• **TASK TO COMPLETE**: Go through the entries below and copy each line containing the word "Spring".

BEGIN

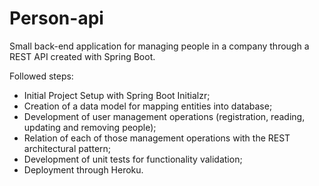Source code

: # Person-api
Small back-end application for managing people in a company through a REST API created with Spring Boot.

Followed steps:

- Initial Project Setup with Spring Boot Initialzr;
- Creation of a data model for mapping entities into database;
- Development of user management operations (registration, reading, updating and removing people);
- Relation of each of those management operations with the REST architectural pattern;
- Development of unit tests for functionality validation;
- Deployment through Heroku.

END

• **WORKED SOLUTION**:
Small back-end application for managing people in a company through a REST API created with Spring Boot.
- Initial Project Setup with Spring Boot Initialzr;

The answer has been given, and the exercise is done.